— WHAT YOU NEED TO DO —
From the data, copy out every line in which the word "texttt" appears.

Dataset items
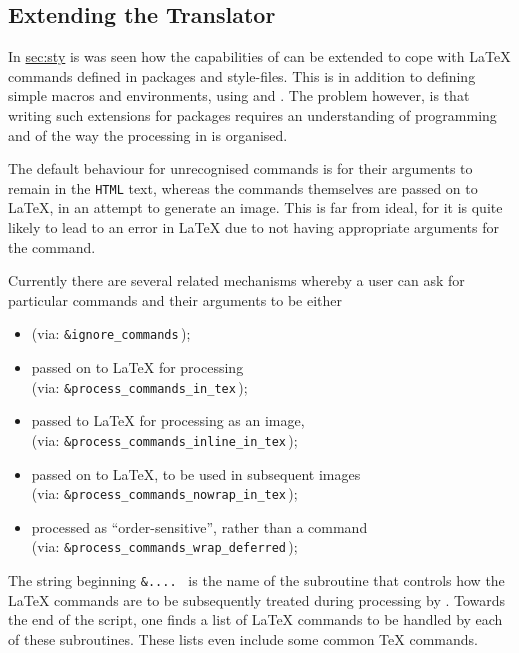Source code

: \subsection{Extending the Translator\label{sec:ext}}%
\tableofchildlinks*\htmlrule
%
In \hyperref{an earlier section}{Section~}{}{sec:sty} is was seen how
the capabilities of \latextohtml{} can be extended to cope with
\LaTeX{} commands defined in packages and style-files.
This is in addition to defining simple macros and environments,
using  and .
The problem however, is that writing such extensions for packages
requires an understanding of \Perl{} programming
and of the way the processing in \latextohtml{} is organised.

%
%
\smallskip

The default behaviour for unrecognised commands is
for their arguments to remain in the \texttt{HTML} text,
whereas the commands themselves are passed on to \LaTeX,
in an attempt to generate an image. This is far from ideal,
for it is quite likely to lead to an error in \LaTeX{}
due to not having appropriate arguments for the command.

Currently there are several related mechanisms whereby a user
can ask for particular commands and their arguments to be either
\begin{itemize}
\item
{} (via: \texttt{\&ignore\_commands}\,);
\item
passed on to \LaTeX{}  for processing \\
(via: \texttt{\&process\_commands\_in\_tex}\,);
\item
passed to \LaTeX{}  for processing as an image,
\\
(via: \texttt{\&process\_commands\_inline\_in\_tex}\,);
\item
passed on to \LaTeX, 
to be used in subsequent images\\
(via: \texttt{\&process\_commands\_nowrap\_in\_tex}\,);
\item
processed as ``order-sensitive'', 
rather than a command\\
(via: \texttt{\&process\_commands\_wrap\_deferred}\,);
\end{itemize}
The string beginning \texttt{\&.... } is the name of the \Perl{} subroutine
that controls how the \LaTeX{} commands are to be subsequently treated during
processing by \latextohtml.
Towards the end of the  script, one finds a list
of \LaTeX{} commands to be handled by each of these subroutines.
These lists even include some common \TeX{} commands.


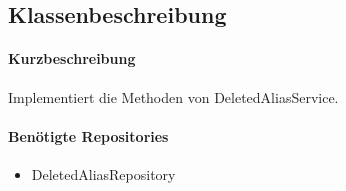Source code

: \subsection*{Klassenbeschreibung}%
\paragraph*{Kurzbeschreibung}
Implementiert die Methoden von DeletedAliasService.
\paragraph*{Benötigte Repositories}
\begin{itemize}
    \item DeletedAliasRepository
\end{itemize}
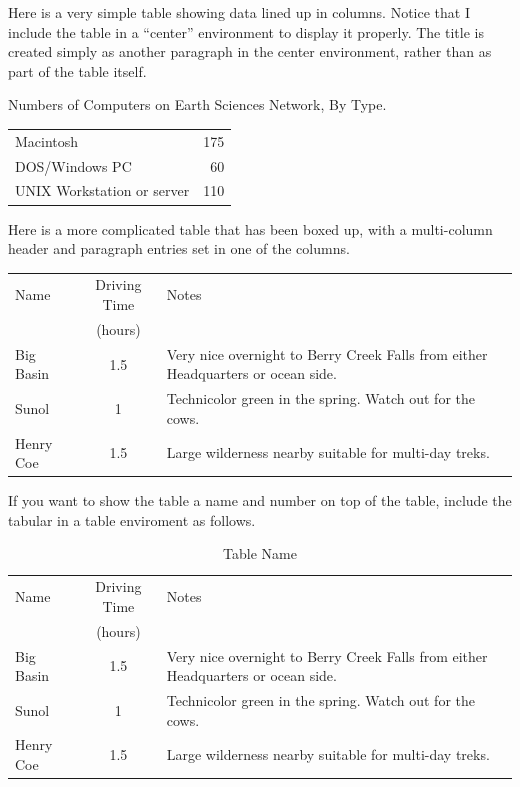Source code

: \documentclass[11pt]{article}
\begin{document}
Here is a very simple table showing data lined up in columns.
Notice that I include the table in a ``center'' environment to display
it properly.
The title is created simply as another paragraph in the center environment,
rather than as part of the table itself.
\begin{center}
Numbers of Computers on Earth Sciences Network, By Type.

\begin{tabular}{lr}
Macintosh&175\\
DOS/Windows PC&60\\
UNIX Workstation or server&110\\
\end{tabular}
\end{center}

Here is a more complicated table that has been boxed up, with a multi-column
header and paragraph entries set in one of the columns.
\begin{center}
\begin{tabular}{|l|c|p{3.5in}|}
\hline
Name&Driving Time&Notes\\
&(hours)&\\ \hline
Big Basin&1.5&Very nice overnight to Berry Creek Falls from
either Headquarters or ocean side.\\ \hline
Sunol&1&Technicolor green in the spring.  Watch out for the cows.\\ \hline
Henry Coe&1.5&Large wilderness nearby suitable for multi-day treks.\\ \hline
\end{tabular}
\end{center}

If you want to show the table a name and number on top of the table, include the tabular in a table enviroment as follows.
\begin{table}
\caption{Table Name}
\begin{center}
\begin{tabular}{|l|c|p{3.5in}|}
\hline
Name&Driving Time&Notes\\
&(hours)&\\ \hline
Big Basin&1.5&Very nice overnight to Berry Creek Falls from
either Headquarters or ocean side.\\ \hline
Sunol&1&Technicolor green in the spring.  Watch out for the cows.\\ \hline
Henry Coe&1.5&Large wilderness nearby suitable for multi-day treks.\\ \hline
\end{tabular}
\end{center}
\end{table}
\end{document}
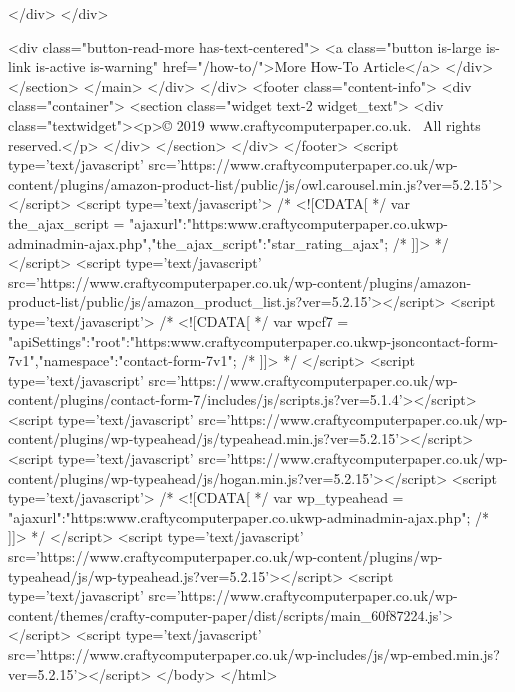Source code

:     </div>
  </div>

  <div class="button-read-more has-text-centered">
    <a class="button is-large is-link is-active is-warning" href="/how-to/">More How-To Article</a>
  </div>
</section>
          </main>
              </div>
    </div>
        <footer class="content-info">
  <div class="container">
    <section class="widget text-2 widget_text">			<div class="textwidget"><p>© 2019 www.craftycomputerpaper.co.uk.  All rights reserved.</p>
</div>
		</section>  </div>
</footer>
    <script type='text/javascript' src='https://www.craftycomputerpaper.co.uk/wp-content/plugins/amazon-product-list/public/js/owl.carousel.min.js?ver=5.2.15'></script>
<script type='text/javascript'>
/* <![CDATA[ */
var the_ajax_script = {"ajaxurl":"https:\/\/www.craftycomputerpaper.co.uk\/wp-admin\/admin-ajax.php","the_ajax_script":"star_rating_ajax"};
/* ]]> */
</script>
<script type='text/javascript' src='https://www.craftycomputerpaper.co.uk/wp-content/plugins/amazon-product-list/public/js/amazon_product_list.js?ver=5.2.15'></script>
<script type='text/javascript'>
/* <![CDATA[ */
var wpcf7 = {"apiSettings":{"root":"https:\/\/www.craftycomputerpaper.co.uk\/wp-json\/contact-form-7\/v1","namespace":"contact-form-7\/v1"}};
/* ]]> */
</script>
<script type='text/javascript' src='https://www.craftycomputerpaper.co.uk/wp-content/plugins/contact-form-7/includes/js/scripts.js?ver=5.1.4'></script>
<script type='text/javascript' src='https://www.craftycomputerpaper.co.uk/wp-content/plugins/wp-typeahead/js/typeahead.min.js?ver=5.2.15'></script>
<script type='text/javascript' src='https://www.craftycomputerpaper.co.uk/wp-content/plugins/wp-typeahead/js/hogan.min.js?ver=5.2.15'></script>
<script type='text/javascript'>
/* <![CDATA[ */
var wp_typeahead = {"ajaxurl":"https:\/\/www.craftycomputerpaper.co.uk\/wp-admin\/admin-ajax.php"};
/* ]]> */
</script>
<script type='text/javascript' src='https://www.craftycomputerpaper.co.uk/wp-content/plugins/wp-typeahead/js/wp-typeahead.js?ver=5.2.15'></script>
<script type='text/javascript' src='https://www.craftycomputerpaper.co.uk/wp-content/themes/crafty-computer-paper/dist/scripts/main_60f87224.js'></script>
<script type='text/javascript' src='https://www.craftycomputerpaper.co.uk/wp-includes/js/wp-embed.min.js?ver=5.2.15'></script>
  </body>
</html>

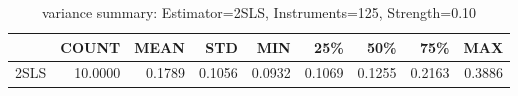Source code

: \begin{table}[ht]
\centering
\caption{variance summary: Estimator=2SLS, Instruments=125, Strength=0.10}
\begin{tabular}{lrrrrrrrr}
\toprule
 & COUNT & MEAN & STD & MIN & 25\% & 50\% & 75\% & MAX \\
\midrule
2SLS & 10.0000 & 0.1789 & 0.1056 & 0.0932 & 0.1069 & 0.1255 & 0.2163 & 0.3886 \\
\bottomrule
\end{tabular}
\end{table}
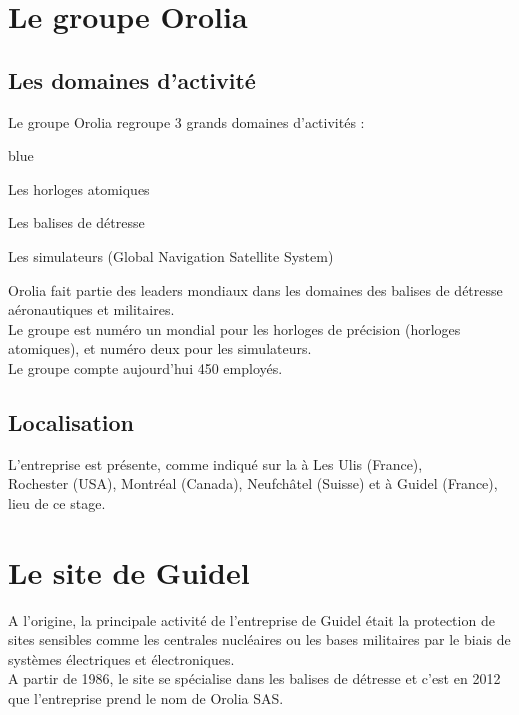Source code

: \section{Le groupe Orolia}

\subsection{Les domaines d'activité}

Le groupe Orolia regroupe 3 grands domaines d'activités : 

\begin{items}{blue}{\Circle}
  \item Les horloges atomiques
  \item Les balises de détresse 
  \item Les simulateurs   (Global Navigation Satellite System)
\end{items}

Orolia fait partie des leaders mondiaux dans les domaines des balises de détresse aéronautiques et militaires.\\
Le groupe est numéro un mondial pour les horloges de précision (horloges atomiques), et numéro deux pour les simulateurs.\\

Le groupe compte aujourd’hui 450 employés.

\subsection{Localisation}

L'entreprise est présente, comme indiqué sur la  à Les Ulis (France),\\Rochester (USA), Montréal (Canada), Neufchâtel (Suisse) et à Guidel (France), lieu de ce stage.



\section{Le site de Guidel}

A l'origine, la principale activité de l’entreprise de Guidel était la protection de sites sensibles comme les centrales nucléaires ou les bases militaires par le biais de systèmes électriques et électroniques.\\
A partir de 1986, le site se spécialise dans les balises de détresse et c'est en 2012 que l'entreprise prend le nom de Orolia SAS.


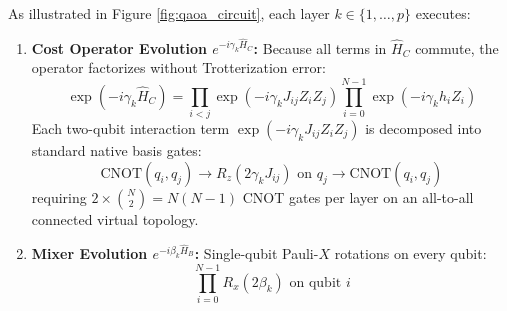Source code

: As illustrated in Figure \ref{fig:qaoa_circuit}, each layer $k \in \{1, \dots, p\}$ executes:
\begin{enumerate}
    \item \textbf{Cost Operator Evolution $e^{-i \gamma_k \hat{H}_C}$:}
    Because all terms in $\hat{H}_C$ commute, the operator factorizes without Trotterization error:
    \begin{equation}
    \exp\left(-i \gamma_k \hat{H}_C\right) = \prod_{i < j} \exp\left(-i \gamma_k J_{ij} Z_i Z_j\right) \prod_{i=0}^{N-1} \exp\left(-i \gamma_k h_i Z_i\right)
    \end{equation}
    Each two-qubit interaction term $\exp(-i \gamma_k J_{ij} Z_i Z_j)$ is decomposed into standard native basis gates:
    \begin{equation}
    \text{CNOT}(q_i, q_j) \longrightarrow R_z(2\gamma_k J_{ij}) \text{ on } q_j \longrightarrow \text{CNOT}(q_i, q_j)
    \end{equation}
    requiring $2 \times \binom{N}{2} = N(N-1)$ CNOT gates per layer on an all-to-all connected virtual topology.
    
    \item \textbf{Mixer Evolution $e^{-i \beta_k \hat{H}_B}$:}
    Single-qubit Pauli-$X$ rotations on every qubit:
    \begin{equation}
    \prod_{i=0}^{N-1} R_x(2\beta_k) \text{ on qubit } i
    \end{equation}
\end{enumerate}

— ANSWER TO THE EXERCISE —
for their arguments to remain in the \texttt{HTML} text,
{} (via: \texttt{\&ignore\_commands}\,);
(via: \texttt{\&process\_commands\_in\_tex}\,);
(via: \texttt{\&process\_commands\_inline\_in\_tex}\,);
(via: \texttt{\&process\_commands\_nowrap\_in\_tex}\,);
(via: \texttt{\&process\_commands\_wrap\_deferred}\,);
The string beginning \texttt{\&.... } is the name of the \Perl{} subroutine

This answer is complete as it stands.